The final huddle of the day was in the Rare and Recent Bookshop.  There was no obvious wifi code so I presumed there was none. (The owner later told me that no one had asked him for it.) So for the final huddle of the day I took some notes on the laptop.  Many topics came up. The question of Porn and online behaviour was discussed again as was the dangers in how teenagers can deal with suicidal ideation online. We talked about getting Irish businesses online. 47,000 of them have no online presence.  There is a need to break down barriers. And a large economic imperative with a lot of money leaving the country to companies in the UK. Averil Staunton of Historical Ballinrobe took us through that initiative and we learned of the challenges for technology in rural areas.  We discussed the the sharing of stories and a little about Storyful. 

After the group photo I explored the Rare and Recent Bookshop before a few drinks.

Dinner in Pat Cohan’s gave me an opportunity to catch up with Pauline Sargent and learn more about how some political parties are engaging or not locally.

There were all to brief conversations with too many. And lots of people I didn’t get to talk to at all. I need to dig into Caroline Lawless piece on managing online identity.  I missed the huddles on the issues with the Internet of Things some insights into what may be the best managed twitter account in Ireland Garda Traffic  and whether or not the postman has read my email and many more besides.

Some final thoughts

The social nature of social media, the challenges its poses and that it is all about people, people, people came through again and again in the papers and the  conversations.

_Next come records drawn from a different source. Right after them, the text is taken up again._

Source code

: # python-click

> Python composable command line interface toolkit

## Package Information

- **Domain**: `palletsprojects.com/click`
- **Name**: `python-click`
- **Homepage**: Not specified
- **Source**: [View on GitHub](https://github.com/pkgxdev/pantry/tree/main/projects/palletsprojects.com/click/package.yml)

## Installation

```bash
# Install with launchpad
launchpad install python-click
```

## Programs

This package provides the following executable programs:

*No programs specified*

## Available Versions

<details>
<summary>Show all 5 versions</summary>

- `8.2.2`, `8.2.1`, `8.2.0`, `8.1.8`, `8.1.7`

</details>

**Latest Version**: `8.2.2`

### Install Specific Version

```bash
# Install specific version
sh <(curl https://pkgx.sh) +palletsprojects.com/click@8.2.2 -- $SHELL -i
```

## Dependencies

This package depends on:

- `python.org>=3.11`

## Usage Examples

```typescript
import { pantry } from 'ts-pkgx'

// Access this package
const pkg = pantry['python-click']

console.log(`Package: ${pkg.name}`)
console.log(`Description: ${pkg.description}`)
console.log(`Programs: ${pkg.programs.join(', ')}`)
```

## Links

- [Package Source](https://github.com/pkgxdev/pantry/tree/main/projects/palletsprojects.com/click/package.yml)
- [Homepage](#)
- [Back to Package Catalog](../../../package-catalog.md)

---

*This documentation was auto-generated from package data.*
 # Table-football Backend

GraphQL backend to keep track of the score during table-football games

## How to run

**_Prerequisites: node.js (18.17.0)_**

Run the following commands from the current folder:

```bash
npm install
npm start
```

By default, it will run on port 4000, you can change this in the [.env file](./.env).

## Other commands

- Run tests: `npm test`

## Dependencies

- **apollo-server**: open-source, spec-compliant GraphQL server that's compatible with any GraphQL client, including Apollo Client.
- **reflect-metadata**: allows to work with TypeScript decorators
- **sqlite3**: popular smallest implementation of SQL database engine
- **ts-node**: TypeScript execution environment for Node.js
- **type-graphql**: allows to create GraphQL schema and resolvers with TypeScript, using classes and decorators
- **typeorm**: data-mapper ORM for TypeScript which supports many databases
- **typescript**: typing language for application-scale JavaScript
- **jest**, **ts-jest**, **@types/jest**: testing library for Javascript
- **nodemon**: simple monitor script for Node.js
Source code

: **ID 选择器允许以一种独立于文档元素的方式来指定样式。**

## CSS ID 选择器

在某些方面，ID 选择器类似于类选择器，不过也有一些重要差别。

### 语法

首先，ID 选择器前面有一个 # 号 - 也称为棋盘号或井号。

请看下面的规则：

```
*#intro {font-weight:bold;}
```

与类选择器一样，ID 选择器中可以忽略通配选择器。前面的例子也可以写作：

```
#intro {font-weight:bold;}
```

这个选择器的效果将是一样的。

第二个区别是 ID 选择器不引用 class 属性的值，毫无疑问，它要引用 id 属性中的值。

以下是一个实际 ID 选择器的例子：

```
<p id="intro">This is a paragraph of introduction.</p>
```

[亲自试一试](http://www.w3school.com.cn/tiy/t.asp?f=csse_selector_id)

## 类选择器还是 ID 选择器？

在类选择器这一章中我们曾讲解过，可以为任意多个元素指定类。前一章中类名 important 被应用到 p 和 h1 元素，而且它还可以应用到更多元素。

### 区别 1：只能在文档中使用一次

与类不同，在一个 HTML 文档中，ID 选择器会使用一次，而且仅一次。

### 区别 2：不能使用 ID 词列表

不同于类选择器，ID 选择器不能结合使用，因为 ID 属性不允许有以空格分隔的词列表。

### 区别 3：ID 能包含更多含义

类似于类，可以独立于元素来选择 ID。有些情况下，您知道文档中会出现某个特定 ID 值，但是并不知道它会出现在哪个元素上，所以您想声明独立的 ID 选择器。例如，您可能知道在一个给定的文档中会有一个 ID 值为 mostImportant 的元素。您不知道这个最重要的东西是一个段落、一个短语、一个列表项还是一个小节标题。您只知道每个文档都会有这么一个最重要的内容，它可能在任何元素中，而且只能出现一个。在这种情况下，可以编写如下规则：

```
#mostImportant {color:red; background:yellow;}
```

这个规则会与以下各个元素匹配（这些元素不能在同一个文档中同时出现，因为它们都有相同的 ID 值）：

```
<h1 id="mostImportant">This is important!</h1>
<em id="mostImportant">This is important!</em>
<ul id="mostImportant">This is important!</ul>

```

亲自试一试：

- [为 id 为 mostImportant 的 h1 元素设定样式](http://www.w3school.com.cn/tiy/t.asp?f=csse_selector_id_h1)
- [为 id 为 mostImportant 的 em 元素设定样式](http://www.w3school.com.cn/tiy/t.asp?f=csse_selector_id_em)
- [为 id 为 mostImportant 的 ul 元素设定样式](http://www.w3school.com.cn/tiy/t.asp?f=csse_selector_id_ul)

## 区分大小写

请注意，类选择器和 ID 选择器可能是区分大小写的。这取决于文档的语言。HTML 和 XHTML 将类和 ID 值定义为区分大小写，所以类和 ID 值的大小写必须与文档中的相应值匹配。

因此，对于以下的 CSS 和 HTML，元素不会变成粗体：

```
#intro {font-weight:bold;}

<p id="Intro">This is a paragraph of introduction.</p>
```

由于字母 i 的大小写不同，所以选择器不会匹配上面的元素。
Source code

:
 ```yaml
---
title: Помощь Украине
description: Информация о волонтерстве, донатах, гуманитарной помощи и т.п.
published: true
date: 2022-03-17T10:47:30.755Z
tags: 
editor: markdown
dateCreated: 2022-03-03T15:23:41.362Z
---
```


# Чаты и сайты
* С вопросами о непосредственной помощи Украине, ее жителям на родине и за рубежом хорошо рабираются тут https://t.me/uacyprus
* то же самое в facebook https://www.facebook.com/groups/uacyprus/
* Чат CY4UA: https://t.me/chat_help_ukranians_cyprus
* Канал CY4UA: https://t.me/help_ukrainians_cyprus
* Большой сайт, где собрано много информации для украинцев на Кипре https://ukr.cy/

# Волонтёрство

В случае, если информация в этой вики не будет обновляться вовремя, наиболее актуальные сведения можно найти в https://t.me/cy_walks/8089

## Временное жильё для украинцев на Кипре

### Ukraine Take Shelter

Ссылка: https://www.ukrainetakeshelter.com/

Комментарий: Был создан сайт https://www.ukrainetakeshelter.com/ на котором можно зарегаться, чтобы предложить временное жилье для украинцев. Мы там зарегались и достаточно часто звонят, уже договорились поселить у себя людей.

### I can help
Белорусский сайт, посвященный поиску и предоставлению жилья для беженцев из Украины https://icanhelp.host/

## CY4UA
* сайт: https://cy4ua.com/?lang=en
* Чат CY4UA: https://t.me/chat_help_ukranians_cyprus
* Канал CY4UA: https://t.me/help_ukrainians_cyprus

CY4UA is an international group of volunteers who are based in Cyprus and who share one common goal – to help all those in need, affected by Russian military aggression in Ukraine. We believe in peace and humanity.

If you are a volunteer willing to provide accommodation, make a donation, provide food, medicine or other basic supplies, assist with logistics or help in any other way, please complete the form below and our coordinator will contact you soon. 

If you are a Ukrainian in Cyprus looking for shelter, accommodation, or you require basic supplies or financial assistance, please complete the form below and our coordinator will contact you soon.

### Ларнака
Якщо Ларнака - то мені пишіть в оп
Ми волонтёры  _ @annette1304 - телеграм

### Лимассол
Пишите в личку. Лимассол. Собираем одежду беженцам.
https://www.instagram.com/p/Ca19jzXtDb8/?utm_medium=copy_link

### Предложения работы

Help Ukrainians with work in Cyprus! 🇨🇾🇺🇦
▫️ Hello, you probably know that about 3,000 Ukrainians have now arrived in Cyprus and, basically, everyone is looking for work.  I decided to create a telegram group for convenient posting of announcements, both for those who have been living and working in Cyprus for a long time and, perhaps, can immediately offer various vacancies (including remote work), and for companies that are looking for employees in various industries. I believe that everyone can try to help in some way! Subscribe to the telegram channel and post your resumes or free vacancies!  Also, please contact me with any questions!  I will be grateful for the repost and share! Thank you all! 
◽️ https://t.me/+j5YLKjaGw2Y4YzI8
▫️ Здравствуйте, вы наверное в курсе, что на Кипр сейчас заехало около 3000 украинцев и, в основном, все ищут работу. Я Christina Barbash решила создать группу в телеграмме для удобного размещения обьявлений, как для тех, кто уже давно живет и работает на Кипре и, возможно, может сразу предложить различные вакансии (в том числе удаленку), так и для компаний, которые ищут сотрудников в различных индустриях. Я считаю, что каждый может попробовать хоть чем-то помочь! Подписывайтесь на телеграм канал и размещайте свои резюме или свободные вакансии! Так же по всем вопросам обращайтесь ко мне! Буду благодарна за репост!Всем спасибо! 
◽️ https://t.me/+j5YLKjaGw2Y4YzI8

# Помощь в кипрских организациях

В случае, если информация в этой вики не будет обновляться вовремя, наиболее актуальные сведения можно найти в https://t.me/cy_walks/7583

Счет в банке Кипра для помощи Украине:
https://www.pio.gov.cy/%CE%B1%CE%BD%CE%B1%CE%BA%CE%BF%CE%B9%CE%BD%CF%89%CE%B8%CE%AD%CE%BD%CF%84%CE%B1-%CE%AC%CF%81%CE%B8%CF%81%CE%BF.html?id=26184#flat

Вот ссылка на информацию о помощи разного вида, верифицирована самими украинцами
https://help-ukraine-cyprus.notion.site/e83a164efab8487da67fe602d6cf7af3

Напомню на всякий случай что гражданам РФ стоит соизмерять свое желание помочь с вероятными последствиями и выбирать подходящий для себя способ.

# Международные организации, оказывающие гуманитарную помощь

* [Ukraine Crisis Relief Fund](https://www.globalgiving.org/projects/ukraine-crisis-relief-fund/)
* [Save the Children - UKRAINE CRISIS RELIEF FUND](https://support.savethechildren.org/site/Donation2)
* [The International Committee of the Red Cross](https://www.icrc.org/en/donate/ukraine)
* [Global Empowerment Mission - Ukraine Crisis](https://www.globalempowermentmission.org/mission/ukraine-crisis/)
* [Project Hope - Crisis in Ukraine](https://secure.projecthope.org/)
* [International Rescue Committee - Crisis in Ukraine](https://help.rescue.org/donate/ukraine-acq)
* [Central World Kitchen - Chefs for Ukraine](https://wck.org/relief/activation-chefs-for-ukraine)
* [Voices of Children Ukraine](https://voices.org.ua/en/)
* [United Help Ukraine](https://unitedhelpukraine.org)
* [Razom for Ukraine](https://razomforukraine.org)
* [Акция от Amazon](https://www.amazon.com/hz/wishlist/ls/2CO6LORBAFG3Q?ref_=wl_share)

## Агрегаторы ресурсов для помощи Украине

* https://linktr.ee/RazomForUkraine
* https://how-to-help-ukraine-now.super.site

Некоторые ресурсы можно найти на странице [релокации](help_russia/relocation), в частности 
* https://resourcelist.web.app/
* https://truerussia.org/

If “Hashtags subvert hierarchy” is the new “Hyperlinks subvert hierarchy” then Congregation is a hearty stew of social serendipity takes you places that are important even if its not necessarily what you were expecting.

By serendipity I came across this by Steve Wheeler  writing on Ivan Illich. He quotes Illich

“Most learning is not the result of instruction. It is rather the result of unhampered participation in a meaningful setting.”

Unhampered participation in a meaningful setting.

That is the definition of Congregation.